El coordinador del Centro de Operaciones de Emergencia de Cochabamba (COE), Raúl Ergueta, informó que las evaluaciones realizadas dan cuenta que 60 comunidades en 11 municipios se vieron afectadas por los fenómenos naturales que dañaron hasta el momento 1.050 hectáreas de sembradíos de hortalizas, papa, maní, sandía, maíz y otros.
“Se hicieron partidas presupuestarias para la atención de las emergencias, pero de continuar la situación los recursos serán insuficientes”, comentó Ergueta.
El fenómeno climatológico ocasionó sequías en las provincias del Cono Sur desde el pasado septiembre, en cambio en zonas aledañas a Cercado la lluvia anegó los sembradíos.

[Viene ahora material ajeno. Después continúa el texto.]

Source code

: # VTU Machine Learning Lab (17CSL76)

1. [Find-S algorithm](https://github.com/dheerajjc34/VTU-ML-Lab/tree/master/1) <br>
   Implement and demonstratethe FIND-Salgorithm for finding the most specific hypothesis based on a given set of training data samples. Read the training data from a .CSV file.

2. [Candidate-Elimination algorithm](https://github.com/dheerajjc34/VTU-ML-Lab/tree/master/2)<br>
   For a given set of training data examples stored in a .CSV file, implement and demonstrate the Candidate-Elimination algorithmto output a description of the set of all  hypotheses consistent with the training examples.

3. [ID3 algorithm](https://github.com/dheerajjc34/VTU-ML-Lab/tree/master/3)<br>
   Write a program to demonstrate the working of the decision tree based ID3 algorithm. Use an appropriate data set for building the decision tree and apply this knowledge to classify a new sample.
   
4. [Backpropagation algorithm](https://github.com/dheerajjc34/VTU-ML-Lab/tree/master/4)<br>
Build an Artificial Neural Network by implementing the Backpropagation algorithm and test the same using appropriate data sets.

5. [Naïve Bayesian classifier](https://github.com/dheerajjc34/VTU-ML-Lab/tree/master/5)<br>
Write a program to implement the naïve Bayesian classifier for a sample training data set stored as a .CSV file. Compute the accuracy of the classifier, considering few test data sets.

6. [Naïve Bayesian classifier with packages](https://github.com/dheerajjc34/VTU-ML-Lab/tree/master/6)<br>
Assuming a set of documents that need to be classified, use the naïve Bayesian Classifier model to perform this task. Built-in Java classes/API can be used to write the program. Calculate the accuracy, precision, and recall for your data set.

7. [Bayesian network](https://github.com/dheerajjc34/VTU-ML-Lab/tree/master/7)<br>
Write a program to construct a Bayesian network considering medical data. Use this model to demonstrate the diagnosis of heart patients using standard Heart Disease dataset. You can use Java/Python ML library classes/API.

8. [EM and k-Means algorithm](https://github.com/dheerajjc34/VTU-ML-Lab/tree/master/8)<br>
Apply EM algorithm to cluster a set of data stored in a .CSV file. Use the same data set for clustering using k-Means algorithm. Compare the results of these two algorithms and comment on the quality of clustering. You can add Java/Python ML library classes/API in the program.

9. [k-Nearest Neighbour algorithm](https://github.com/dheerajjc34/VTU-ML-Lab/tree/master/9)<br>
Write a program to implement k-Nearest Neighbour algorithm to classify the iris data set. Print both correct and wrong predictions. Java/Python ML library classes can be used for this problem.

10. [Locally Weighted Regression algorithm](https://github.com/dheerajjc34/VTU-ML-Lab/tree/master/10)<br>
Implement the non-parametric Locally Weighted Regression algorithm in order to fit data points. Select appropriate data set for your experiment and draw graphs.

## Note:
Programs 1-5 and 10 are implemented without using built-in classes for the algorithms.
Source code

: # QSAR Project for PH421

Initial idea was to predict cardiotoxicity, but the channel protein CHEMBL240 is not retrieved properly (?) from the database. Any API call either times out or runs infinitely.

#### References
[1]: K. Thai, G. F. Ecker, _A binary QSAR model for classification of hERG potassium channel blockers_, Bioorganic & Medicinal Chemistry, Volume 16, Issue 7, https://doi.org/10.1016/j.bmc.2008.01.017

Desde fin de año del anterior año hasta el primer trimestre de esta gestión, el fenómeno El Niño provocó desastres en cuatro departamentos del país, aunque los restantes cinco también sintieron sus efectos.
La sequía, lluvias y granizo que se presentaron en el territorio boliviano desde septiembre son atribuidos por los expertos a otro fenómeno, La Niña, que se quedará hasta el mes de febrero.
En Santa Cruz, la Fundación de Búsqueda y Rescate (Funsar) inició las tareas de evacuación de los damnificados por las lluvias en las comunidades de San Pablo, Limoncito, Río Chico y Cururú, que son aledañas a Ascensión de Guarayos y Urubichá, regiones afectadas por las intensas precipitaciones registradas la semana pasada.
El representante de Funsar, Runy Callaú, informó que en Guarayos 40 efectivos y dos lanchas se desplegaron para el rescate y evacuación de gente damnificada de cuatro comunidades. El pasado jueves llovió por 24 horas y fue la más fuerte de los últimos 10 años.